We really should re-evaluate the settling pond idea in the light of the large number of changes in this area and either implement some version of it or close this ticket. Marking for 1.5.0 for now.
comment:17 by , 5 years ago
Replying to Olly Betts:
Replying to olly:
It occurred to me that we should be able to just make this a PostList subclass which the matcher can read from. It will return out-of-order docids, but that's OK as we already handle that for remote matches.
This is no longer the case for git master - remote matches are now handled by merging MSet objects rather than reinjecting their contents back into a local matcher loop.
However, the (new on master) PostListTree
class which handles the local shards processes them one by one but their docids are interleaved, so it returns docids in non-ascending order in the general case, so I think we can insert the settling pond either just above or just below that and keep the design nice and clean. I think just below is probably the right place since otherwise we'd need to keep track of which PostList
each entry in the pond corresponds to. This would mean the pond had to be drained between processing shards, but that's not unreasonable.
comment:18 by , 3 years ago
I found a somewhat newer version of the patch from 2013 on my dev box so attaching in case it's useful. I think this is probably the version of the patch Gustavo tested.
It would be good to put this ticket to bed, either by concluding that the idea is no longer useful in the light of the numerous improvements to phrase search performance we've made in the meantime, or by merging an updated implementation of the idea.

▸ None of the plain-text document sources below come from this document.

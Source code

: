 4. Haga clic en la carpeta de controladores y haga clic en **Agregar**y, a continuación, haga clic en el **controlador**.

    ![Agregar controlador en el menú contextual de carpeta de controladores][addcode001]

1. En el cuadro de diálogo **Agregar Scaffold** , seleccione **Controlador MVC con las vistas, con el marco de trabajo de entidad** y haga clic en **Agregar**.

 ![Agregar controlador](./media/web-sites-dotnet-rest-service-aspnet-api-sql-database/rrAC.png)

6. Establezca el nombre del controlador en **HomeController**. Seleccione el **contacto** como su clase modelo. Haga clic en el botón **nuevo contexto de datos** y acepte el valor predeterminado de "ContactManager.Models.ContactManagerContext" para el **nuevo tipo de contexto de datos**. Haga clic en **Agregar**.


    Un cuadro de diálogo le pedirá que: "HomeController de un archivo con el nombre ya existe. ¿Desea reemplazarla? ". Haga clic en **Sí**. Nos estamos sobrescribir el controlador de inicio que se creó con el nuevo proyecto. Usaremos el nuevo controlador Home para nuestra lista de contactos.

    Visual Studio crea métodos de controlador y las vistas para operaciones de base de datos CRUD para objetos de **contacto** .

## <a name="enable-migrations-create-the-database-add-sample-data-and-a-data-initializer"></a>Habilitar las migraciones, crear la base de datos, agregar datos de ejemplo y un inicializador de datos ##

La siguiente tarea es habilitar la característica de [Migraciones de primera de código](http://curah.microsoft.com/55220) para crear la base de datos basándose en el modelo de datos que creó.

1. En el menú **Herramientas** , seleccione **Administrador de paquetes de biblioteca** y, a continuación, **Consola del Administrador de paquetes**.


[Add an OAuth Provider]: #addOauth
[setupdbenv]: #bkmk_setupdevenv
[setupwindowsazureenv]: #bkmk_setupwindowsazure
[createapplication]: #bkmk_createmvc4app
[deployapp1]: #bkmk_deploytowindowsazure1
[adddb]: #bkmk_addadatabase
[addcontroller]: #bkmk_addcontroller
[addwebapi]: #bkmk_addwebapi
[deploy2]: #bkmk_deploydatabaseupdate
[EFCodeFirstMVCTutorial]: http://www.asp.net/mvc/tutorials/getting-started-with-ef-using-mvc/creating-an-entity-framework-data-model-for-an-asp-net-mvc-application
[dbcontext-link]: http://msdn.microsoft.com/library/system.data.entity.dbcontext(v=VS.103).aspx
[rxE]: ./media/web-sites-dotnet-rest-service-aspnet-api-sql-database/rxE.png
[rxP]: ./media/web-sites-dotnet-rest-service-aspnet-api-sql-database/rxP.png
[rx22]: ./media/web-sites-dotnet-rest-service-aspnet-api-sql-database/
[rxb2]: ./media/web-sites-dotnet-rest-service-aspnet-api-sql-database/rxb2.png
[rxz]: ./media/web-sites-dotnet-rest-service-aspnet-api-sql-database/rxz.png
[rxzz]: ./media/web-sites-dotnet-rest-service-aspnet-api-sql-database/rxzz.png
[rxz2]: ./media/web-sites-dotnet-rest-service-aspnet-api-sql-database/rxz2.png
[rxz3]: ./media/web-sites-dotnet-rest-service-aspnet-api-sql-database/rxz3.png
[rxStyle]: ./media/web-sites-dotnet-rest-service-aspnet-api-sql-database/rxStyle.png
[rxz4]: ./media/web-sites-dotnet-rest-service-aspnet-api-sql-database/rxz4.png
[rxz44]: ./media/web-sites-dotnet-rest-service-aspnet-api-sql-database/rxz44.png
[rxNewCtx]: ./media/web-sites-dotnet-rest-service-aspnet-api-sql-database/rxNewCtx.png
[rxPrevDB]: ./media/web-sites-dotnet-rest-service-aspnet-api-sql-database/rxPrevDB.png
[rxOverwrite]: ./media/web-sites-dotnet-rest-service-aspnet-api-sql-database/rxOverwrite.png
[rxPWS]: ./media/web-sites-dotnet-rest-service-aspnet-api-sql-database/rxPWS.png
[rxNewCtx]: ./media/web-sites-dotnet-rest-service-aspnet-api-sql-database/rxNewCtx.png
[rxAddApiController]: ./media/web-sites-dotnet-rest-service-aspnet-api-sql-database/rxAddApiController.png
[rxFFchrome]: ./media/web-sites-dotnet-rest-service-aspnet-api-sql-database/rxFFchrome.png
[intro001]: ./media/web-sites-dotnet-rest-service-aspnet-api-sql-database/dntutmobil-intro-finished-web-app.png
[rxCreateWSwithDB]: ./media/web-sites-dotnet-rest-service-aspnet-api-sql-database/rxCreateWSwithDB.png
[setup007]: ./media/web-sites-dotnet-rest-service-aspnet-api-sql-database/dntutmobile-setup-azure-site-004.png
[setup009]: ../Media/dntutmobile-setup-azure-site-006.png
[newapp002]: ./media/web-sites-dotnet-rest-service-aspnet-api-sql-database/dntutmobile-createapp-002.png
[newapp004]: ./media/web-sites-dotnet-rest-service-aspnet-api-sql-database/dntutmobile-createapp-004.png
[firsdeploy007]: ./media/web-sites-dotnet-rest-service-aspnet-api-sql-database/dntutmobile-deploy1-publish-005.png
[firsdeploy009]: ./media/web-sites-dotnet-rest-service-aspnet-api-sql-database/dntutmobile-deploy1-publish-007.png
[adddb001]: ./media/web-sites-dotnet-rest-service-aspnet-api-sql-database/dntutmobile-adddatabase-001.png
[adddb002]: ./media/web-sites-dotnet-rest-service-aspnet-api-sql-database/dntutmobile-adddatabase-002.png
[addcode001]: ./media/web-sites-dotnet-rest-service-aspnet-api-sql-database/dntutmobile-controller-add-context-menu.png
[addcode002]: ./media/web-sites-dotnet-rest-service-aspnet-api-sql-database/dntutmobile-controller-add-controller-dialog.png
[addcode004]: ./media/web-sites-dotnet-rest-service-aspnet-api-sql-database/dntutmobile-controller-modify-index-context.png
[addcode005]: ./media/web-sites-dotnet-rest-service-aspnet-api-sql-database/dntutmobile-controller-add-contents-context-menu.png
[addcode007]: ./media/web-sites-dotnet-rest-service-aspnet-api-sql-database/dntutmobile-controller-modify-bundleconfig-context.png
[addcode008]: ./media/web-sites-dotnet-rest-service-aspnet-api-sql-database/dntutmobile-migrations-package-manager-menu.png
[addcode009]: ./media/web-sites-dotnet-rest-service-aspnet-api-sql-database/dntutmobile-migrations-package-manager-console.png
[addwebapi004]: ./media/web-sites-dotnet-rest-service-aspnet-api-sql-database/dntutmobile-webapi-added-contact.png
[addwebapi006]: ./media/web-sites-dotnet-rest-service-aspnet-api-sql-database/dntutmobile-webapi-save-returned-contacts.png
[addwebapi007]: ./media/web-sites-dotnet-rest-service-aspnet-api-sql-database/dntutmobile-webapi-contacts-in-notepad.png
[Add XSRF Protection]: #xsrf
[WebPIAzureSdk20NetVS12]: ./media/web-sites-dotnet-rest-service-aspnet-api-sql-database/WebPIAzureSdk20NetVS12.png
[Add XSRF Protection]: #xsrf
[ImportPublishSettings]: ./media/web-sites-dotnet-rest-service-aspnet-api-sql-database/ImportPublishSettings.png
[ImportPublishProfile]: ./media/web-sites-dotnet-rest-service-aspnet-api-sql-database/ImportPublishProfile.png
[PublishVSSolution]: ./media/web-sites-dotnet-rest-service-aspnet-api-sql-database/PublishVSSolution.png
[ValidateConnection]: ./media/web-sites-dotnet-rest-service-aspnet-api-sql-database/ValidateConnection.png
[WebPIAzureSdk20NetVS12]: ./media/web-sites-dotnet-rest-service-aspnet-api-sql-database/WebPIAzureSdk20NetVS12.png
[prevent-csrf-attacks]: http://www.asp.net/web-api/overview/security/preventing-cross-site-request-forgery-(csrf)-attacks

Looking over the 2013 patch, some things come to mind.
- It's a shame that it only helps when the positional check is "and-like with the root" - e.g.

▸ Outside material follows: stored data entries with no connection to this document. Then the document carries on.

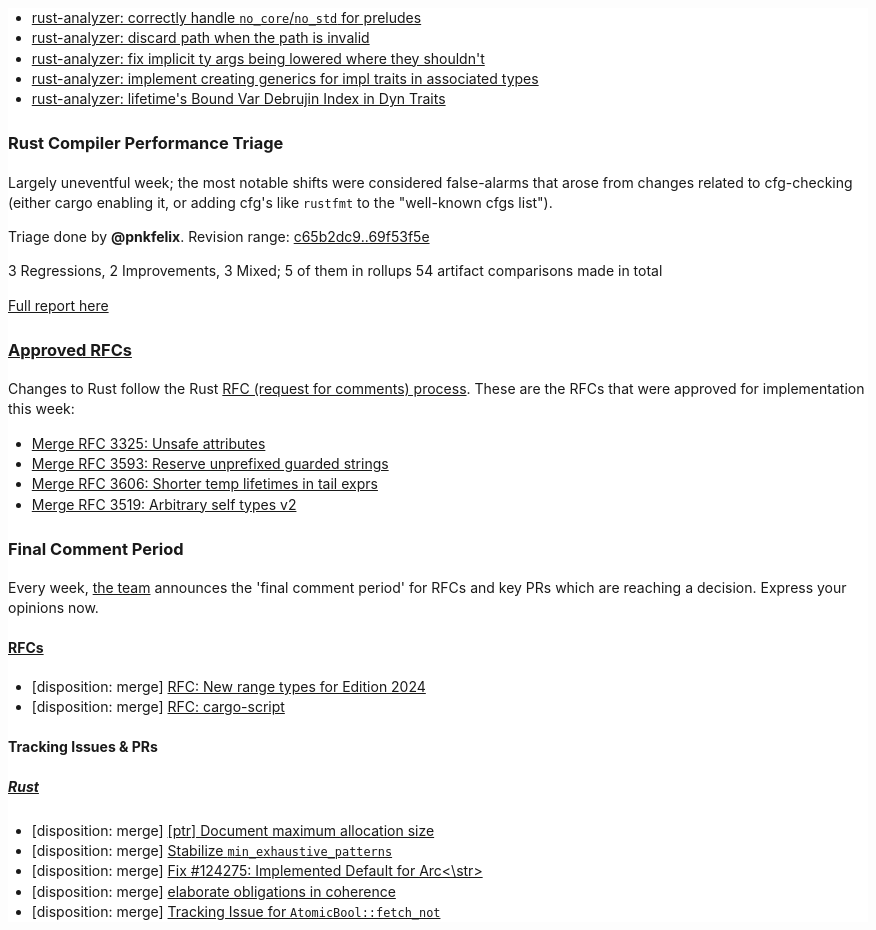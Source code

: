 * [rust-analyzer: correctly handle `no_core`/`no_std` for preludes](https://github.com/rust-lang/rust-analyzer/pull/17172)
* [rust-analyzer: discard path when the path is invalid](https://github.com/rust-lang/rust-analyzer/pull/17161)
* [rust-analyzer: fix implicit ty args being lowered where they shouldn't](https://github.com/rust-lang/rust-analyzer/pull/17175)
* [rust-analyzer: implement creating generics for impl traits in associated types](https://github.com/rust-lang/rust-analyzer/pull/17160)
* [rust-analyzer: lifetime's Bound Var Debrujin Index in Dyn Traits](https://github.com/rust-lang/rust-analyzer/pull/17190)

### Rust Compiler Performance Triage

Largely uneventful week; the most notable shifts were considered false-alarms
that arose from changes related to cfg-checking (either cargo enabling it, or
adding cfg's like `rustfmt` to the "well-known cfgs list").

Triage done by **@pnkfelix**.
Revision range: [c65b2dc9..69f53f5e](https://perf.rust-lang.org/?start=c65b2dc935c27c0c8c3997c6e8d8894718a2cb1a&end=69f53f5e5583381267298ac182eb02c7f1b5c1cd&absolute=false&stat=instructions%3Au)

3 Regressions, 2 Improvements, 3 Mixed; 5 of them in rollups
54 artifact comparisons made in total

[Full report here](https://github.com/rust-lang/rustc-perf/blob/6774c877ace0a2d9138b2b06ef0aabf6c2317a43/triage/2024-05-06.md)

### [Approved RFCs](https://github.com/rust-lang/rfcs/commits/master)

Changes to Rust follow the Rust [RFC (request for comments) process](https://github.com/rust-lang/rfcs#rust-rfcs). These
are the RFCs that were approved for implementation this week:

* [Merge RFC 3325: Unsafe attributes](https://github.com/rust-lang/rfcs/pull/3325)
* [Merge RFC 3593: Reserve unprefixed guarded strings](https://github.com/rust-lang/rfcs/pull/3593)
* [Merge RFC 3606: Shorter temp lifetimes in tail exprs](https://github.com/rust-lang/rfcs/pull/3606)
* [Merge RFC 3519: Arbitrary self types v2](https://github.com/rust-lang/rfcs/pull/3519)

### Final Comment Period

Every week, [the team](https://www.rust-lang.org/team.html) announces the 'final comment period' for RFCs and key PRs
which are reaching a decision. Express your opinions now.

#### [RFCs](https://github.com/rust-lang/rfcs/labels/final-comment-period)
* [disposition: merge] [RFC: New range types for Edition 2024](https://github.com/rust-lang/rfcs/pull/3550)
* [disposition: merge] [RFC: cargo-script](https://github.com/rust-lang/rfcs/pull/3502)

#### Tracking Issues & PRs
##### [Rust](https://github.com/rust-lang/rust/issues?q=is%3Aopen+label%3Afinal-comment-period+sort%3Aupdated-desc)
* [disposition: merge] [[ptr] Document maximum allocation size](https://github.com/rust-lang/rust/pull/116675)
* [disposition: merge] [Stabilize `min_exhaustive_patterns`](https://github.com/rust-lang/rust/pull/122792)
* [disposition: merge] [Fix #124275: Implemented Default for Arc<\str>](https://github.com/rust-lang/rust/pull/124367)
* [disposition: merge] [elaborate obligations in coherence](https://github.com/rust-lang/rust/pull/124532)
* [disposition: merge] [Tracking Issue for `AtomicBool::fetch_not`](https://github.com/rust-lang/rust/issues/98485)


[submit_crate]: https://users.rust-lang.org/t/crate-of-the-week/2704
[guidelines]: https://users.rust-lang.org/t/twir-call-for-participation/4821
[merged]: https://github.com/search?q=is%3Apr+org%3Arust-lang+is%3Amerged+merged%3A2024-04-30..2024-05-07
[calendar]: https://www.google.com/calendar/embed?src=apd9vmbc22egenmtu5l6c5jbfc%40group.calendar.google.com
[community]: mailto:community-team@rust-lang.org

"some phrase" OR "other words"
isn't helped at all. I can see that a subquery could read ahead a bit and have its own pond, but it gets more complicated with things likecount_matching_subqs()
needing to work for the "current" entry and I'm not sure how feasible it would actually be. Probably best to retry the idea at the top level and if it helps in that case think harder about whether it's doable for a subquery.
- It could probably still use
read_position_list()
instead of creating newPositionList
objects every time, with a little rejigging so that the docid to open for is specifiable. That would reduce memory allocation overhead and mean that we might not have to deal in the term names.
- The data structure for the pond could be improved. Comments in the patch suggest a min/max heap. Essentially we need to be able to efficiently add items, find and remove the entry with the highest weight, and remove all entries below a specified weight; the data structure has a fixed max number of entries which is known in advance
by , 3 years ago
Attachment: | phrase-settling-pond-update-20130517.patch added |
---|
2013 version of pond patch
comment:19 by , 3 years ago
Hmm, phrase-settling-pond-update-20120913.patch
switched pool_terms
to be vector<PostList*>
but the apparently newer 2013 patch is back to vector<std::string>
, so I think the 20120913 version may be the best starting point for further work.
comment:20 by , 13 months ago
Milestone: | 1.5.0 → 2.0.0 |
---|
Postponing - this optimisation could be added in a stable release so doesn't need to block starting a new release series.